__What you will do__
Go through the data below and return each line containing the word "should".

(Beginning of Given information)

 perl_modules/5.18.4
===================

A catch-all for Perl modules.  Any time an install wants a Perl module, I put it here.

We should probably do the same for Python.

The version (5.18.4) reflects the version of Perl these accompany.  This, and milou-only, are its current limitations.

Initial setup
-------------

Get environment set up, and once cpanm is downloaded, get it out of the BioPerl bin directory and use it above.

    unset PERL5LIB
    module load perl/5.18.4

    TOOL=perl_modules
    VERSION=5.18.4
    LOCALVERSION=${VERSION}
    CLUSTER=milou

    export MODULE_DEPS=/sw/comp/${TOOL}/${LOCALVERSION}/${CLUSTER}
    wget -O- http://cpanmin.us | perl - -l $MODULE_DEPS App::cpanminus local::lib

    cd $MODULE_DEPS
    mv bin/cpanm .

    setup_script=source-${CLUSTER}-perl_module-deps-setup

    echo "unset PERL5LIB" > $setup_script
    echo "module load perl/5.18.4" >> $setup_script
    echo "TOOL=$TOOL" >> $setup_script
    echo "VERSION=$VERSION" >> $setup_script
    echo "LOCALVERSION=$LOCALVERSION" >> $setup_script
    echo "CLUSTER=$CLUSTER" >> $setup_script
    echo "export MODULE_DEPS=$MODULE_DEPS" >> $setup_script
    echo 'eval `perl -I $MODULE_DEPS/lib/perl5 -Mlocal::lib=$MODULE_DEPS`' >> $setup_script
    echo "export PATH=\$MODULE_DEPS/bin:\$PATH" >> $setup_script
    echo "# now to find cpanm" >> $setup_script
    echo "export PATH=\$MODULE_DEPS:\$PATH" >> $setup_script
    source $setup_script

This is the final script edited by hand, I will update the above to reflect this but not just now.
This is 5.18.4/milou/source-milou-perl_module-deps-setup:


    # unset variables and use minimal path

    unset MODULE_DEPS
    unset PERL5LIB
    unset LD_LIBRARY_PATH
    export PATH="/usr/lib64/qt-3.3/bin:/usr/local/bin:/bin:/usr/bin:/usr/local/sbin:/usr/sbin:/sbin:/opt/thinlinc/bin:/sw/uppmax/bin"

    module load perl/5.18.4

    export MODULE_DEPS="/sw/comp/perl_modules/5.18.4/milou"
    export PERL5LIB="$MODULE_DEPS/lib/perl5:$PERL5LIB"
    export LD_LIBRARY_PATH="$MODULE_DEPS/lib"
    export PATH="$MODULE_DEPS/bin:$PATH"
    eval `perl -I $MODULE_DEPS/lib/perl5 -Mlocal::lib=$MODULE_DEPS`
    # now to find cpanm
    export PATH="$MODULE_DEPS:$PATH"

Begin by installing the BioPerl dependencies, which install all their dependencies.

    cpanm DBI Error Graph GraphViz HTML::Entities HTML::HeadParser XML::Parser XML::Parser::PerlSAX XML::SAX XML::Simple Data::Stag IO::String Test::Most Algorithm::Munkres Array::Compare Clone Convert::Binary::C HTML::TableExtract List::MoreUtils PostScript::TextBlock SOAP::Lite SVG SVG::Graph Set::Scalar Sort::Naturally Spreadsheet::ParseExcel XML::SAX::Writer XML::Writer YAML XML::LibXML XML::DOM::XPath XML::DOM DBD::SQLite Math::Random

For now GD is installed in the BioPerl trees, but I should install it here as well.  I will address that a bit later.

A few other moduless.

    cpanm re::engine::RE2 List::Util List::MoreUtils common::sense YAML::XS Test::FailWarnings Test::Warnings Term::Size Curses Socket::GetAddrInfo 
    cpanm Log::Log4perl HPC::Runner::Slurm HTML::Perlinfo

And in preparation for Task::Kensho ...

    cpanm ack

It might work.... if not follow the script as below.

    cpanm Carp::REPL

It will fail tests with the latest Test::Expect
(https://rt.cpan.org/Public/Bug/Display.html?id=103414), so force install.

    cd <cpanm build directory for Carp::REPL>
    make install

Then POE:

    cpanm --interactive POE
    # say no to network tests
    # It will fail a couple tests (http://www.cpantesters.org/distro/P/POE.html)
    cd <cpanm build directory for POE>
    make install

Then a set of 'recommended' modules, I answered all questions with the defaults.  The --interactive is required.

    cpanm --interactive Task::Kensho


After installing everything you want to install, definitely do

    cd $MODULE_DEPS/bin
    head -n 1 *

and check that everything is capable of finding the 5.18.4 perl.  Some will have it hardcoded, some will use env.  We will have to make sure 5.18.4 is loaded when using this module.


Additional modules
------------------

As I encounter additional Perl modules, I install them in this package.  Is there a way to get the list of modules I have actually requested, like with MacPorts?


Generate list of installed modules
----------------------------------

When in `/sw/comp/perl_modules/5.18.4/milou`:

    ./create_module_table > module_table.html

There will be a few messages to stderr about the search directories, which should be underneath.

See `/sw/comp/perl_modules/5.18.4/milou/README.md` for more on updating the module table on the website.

(End of Given information)

__Answer to this exercise__
We should probably do the same for Python.
For now GD is installed in the BioPerl trees, but I should install it here as well.  I will address that a bit later.
There will be a few messages to stderr about the search directories, which should be underneath.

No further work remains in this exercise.